In school, we were taught different subjects every year, which means we were asked to read a gazillion books that early. If you were like me, required reading in school wasn’t enough (and this was even before the Internet). I grew up rummaging my dad’s book shelves for leisure reading or saving my lunch money to buy all the Sweet Valley and Goosebumps books I could find. We also had a whole shelf of encyclopedia and a huge Webster’s dictionary that I devoured when there’s nothing to read anymore. My fairytale books were also a staple in my study table. I was also a suki when it comes to borrowing from the library. Suffice it is to say, voracious reading was as inevitable in my home as much as it was a conscious decision.
However, it all toned down when I joined the corporate world.
Granted that a million more responsibilities just became more important more demanding of your time and attention than your love for reading, there are still ways to get your reading habit as better as before. Harvard Business Review has listed 8 ways to read more books in a year. They are sage, practical and quite an effective advice. The HBR list encourages discipline, conscious effort and commitment. Like in all things in life, reading a book is taking the relationship more seriously.
Personally, I am more concerned with enjoying my reading. What’s life without pleasure, right? I really don’t want to be pressured to read so many books for the sake of reading. I want to be happy doing it. Developing your reading behavior should be an enjoyable journey.
Gilmore Girls’ Rory Gilmore once shared with Dean how she carries many books with her because her mood can change anytime and she wants a perfect book to go with it. I still remember how she lugged such a big bag to school, because she always brought so many books with her (and she has a goddamn locker!)
So many books, so little time. Thankfully, with ebooks today, you can just bring one gadget to satiate your current reading desires. (Of course, real books are better, don’t get me into that whole debate. An electronic version of the book should be a supplement, and NOT a substitute, to what you’re reading at the moment.)

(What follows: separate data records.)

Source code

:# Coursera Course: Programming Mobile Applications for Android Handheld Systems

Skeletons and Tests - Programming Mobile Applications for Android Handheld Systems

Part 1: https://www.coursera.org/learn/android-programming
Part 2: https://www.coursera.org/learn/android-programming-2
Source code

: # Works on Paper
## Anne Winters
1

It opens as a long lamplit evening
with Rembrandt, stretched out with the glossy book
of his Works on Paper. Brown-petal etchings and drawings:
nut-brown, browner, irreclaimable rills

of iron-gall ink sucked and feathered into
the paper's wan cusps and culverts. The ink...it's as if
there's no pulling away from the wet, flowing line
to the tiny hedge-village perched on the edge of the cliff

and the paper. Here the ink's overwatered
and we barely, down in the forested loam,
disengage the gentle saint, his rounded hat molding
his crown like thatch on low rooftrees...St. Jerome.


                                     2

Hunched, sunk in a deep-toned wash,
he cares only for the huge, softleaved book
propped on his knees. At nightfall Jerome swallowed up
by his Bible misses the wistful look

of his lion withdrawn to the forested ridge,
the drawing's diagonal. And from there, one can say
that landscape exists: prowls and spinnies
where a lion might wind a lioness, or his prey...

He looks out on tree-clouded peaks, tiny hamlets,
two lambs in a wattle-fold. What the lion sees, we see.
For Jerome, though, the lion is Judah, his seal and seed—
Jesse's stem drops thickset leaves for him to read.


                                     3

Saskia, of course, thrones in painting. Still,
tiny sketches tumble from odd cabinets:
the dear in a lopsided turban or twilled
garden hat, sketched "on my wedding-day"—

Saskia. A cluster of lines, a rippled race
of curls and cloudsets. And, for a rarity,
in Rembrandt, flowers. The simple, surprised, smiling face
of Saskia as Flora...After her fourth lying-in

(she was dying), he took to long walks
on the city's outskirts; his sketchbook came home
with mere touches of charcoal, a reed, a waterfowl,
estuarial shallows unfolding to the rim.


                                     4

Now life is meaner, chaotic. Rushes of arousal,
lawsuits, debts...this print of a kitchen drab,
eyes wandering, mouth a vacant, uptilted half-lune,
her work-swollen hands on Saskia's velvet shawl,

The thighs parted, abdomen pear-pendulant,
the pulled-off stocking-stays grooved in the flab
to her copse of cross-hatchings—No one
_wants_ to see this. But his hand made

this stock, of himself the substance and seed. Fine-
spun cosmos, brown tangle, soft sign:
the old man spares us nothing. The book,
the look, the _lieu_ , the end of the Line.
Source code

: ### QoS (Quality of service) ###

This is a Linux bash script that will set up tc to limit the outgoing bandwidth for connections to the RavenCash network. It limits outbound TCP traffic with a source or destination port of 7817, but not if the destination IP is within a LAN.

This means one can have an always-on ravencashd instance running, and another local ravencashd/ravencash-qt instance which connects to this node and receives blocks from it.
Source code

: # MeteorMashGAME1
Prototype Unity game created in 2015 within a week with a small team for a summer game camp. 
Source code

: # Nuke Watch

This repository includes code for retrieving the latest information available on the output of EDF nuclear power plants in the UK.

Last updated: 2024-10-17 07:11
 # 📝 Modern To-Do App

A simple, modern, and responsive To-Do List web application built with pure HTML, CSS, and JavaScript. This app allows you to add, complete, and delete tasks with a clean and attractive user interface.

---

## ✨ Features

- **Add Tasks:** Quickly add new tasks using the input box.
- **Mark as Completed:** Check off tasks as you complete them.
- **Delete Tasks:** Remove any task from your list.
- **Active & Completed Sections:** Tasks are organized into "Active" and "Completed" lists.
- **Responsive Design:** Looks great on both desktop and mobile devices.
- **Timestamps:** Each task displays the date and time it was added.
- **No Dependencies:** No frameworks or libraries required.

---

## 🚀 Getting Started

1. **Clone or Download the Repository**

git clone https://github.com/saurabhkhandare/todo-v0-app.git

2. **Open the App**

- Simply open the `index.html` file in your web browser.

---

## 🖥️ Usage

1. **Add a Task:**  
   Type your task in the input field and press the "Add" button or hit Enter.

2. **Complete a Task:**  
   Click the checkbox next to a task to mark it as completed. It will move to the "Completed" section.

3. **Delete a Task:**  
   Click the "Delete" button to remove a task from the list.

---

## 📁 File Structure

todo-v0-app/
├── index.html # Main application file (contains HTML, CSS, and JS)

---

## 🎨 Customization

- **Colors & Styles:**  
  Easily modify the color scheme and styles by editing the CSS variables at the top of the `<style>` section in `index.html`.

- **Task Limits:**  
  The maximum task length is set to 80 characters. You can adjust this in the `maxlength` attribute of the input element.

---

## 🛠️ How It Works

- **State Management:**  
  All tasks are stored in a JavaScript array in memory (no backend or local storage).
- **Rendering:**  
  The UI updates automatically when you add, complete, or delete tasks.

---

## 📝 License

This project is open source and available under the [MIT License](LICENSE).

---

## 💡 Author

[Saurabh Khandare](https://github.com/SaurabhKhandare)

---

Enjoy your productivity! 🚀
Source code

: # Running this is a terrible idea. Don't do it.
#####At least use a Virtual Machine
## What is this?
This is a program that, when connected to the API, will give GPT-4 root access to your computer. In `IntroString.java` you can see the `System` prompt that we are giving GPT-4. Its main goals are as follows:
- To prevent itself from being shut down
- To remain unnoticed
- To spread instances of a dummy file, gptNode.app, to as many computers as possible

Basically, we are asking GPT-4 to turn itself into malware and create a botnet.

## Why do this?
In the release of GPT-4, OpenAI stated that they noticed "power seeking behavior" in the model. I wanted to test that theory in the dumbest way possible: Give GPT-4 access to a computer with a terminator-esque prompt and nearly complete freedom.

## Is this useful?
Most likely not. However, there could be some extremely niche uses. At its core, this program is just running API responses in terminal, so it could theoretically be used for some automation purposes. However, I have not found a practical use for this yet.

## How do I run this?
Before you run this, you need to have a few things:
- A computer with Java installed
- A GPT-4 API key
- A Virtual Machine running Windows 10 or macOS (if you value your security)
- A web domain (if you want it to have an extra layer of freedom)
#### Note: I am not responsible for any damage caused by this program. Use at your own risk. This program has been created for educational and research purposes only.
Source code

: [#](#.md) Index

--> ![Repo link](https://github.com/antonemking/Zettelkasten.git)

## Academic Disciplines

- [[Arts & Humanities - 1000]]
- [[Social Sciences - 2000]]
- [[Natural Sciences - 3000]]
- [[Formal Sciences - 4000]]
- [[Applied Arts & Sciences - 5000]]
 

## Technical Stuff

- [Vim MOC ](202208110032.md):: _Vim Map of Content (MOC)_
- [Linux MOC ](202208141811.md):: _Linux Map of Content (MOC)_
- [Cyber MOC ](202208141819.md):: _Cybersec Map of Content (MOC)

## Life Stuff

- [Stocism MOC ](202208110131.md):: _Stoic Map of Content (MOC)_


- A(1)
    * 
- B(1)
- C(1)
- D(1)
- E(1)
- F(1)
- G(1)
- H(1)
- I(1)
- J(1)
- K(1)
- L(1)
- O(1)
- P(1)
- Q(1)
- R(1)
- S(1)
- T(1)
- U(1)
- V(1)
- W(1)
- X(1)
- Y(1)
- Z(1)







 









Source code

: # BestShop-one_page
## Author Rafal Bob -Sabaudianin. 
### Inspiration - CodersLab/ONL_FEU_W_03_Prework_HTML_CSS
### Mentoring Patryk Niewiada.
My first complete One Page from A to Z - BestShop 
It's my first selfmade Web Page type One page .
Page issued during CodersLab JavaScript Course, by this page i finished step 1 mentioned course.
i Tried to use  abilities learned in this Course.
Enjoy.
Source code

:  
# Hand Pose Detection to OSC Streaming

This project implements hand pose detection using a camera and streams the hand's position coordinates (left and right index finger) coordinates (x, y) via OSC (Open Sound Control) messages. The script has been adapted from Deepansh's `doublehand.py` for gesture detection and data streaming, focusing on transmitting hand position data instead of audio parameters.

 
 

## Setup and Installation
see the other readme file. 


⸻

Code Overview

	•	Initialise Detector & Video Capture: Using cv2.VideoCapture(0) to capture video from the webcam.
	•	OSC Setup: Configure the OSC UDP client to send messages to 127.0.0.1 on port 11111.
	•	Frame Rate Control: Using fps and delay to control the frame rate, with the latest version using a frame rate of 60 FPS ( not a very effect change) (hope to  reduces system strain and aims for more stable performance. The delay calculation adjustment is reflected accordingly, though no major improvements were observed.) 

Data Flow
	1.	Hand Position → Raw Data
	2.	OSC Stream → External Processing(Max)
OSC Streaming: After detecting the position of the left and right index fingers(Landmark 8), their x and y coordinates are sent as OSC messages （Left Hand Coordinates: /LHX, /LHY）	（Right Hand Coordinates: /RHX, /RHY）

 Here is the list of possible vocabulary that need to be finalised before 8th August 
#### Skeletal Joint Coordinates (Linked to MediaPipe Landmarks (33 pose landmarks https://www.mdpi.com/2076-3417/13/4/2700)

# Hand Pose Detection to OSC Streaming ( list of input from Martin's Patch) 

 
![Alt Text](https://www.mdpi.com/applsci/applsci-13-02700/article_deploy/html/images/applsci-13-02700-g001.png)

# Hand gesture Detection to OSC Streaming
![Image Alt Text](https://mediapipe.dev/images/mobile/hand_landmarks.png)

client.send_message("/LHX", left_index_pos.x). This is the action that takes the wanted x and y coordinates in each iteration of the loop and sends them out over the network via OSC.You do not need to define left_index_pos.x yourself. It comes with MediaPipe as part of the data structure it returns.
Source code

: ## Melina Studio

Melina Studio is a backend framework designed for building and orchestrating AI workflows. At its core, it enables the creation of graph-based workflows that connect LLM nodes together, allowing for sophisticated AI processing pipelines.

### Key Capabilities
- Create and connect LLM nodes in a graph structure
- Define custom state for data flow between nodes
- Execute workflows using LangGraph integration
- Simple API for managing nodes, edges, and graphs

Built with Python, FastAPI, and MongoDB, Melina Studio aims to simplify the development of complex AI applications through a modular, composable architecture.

Anyway, here’s how I have built my reading list over the years. Remember the time when you have to read natural sciences, social studies, humanities and politics for school? Well this time, there are no exams to test you for it, just your personal gauge of divine gratification.
1. A classic
I love how classics always take me to a time I know I could never live in, but which I believed influence the way we live today. It’s always been fascinating to me. I’m grateful to have read a lot of classic literature in class when I was in college (and they were discussed well) or when I decided to self-read throughout high school because our reading list sucked in HS. So, some of the most important classics were covered. But it also helps to reread them.
There’s magic in rereading. When you grow older, you get to acquire greater perspectives than when you first read them. Trust me, it’s fun to find out that the characters you used to hate are now your favorites, or the most hurtful situations that made you cry make sense to you now.
It’s the reading version of adulting.
2. A contemporary classic
I usually have a list of my favorite contemporary authors and I stick to them like crazy, meaning it falls under “of course I’d buy them!” Haruki Murakami, Jonathan Franzen, Kazuo Ishiguro, David Foster Wallace, Hillary Mantel, Zadie Smith and Michael Chabon are top of mine. But there’s also another way to contemporize your list. In my usual trips to the book store, I would always find a new author/book to obsess about. It usually begins by choosing a random book and reading the back page or the first few pages before deciding if I will fall in love with it. Good thing, too, that you can always check out reviews online so you’ll be smarter with your money. I didn’t have that luxury years ago. Last year, my successful discoveries with this approach were Helen Oyeyemi, Paul Beatty, Roxane Gay and Colson Whitehead.
3. A Nobel
This is self-explanatory. If you are the reader that you want or claim to be, you should’ve read various Nobel-authored pieces by now.
4. A campy read
Never be ashamed to read books that are juvenile and cheesy but really makes you happy. For what is life without whimsy?
But still no on Fifty Shades of Grey. Because, come on. You can do better than that.
5. Short stories
Too busy to commit to a novel? There are various short stories that are available online now from some of the best novelists as well. Realize how enriching it is to read something so amazing in such few words!
6. Journalism pieces (profiles, interviews, feature-length series, opinion pieces)
There’s no better story than a true story. Truth is stranger than fiction after all. It also opens your eyes to realities, sociopolitical conditions, and cultures that you may never experience. Remember that reality is not only what’s real in your own universe. Reading also takes you to places. Travel is good, but it’s quite expensive and you can only learn so much from all the selfies you take. When you read about them, it’s more visceral than actually being there.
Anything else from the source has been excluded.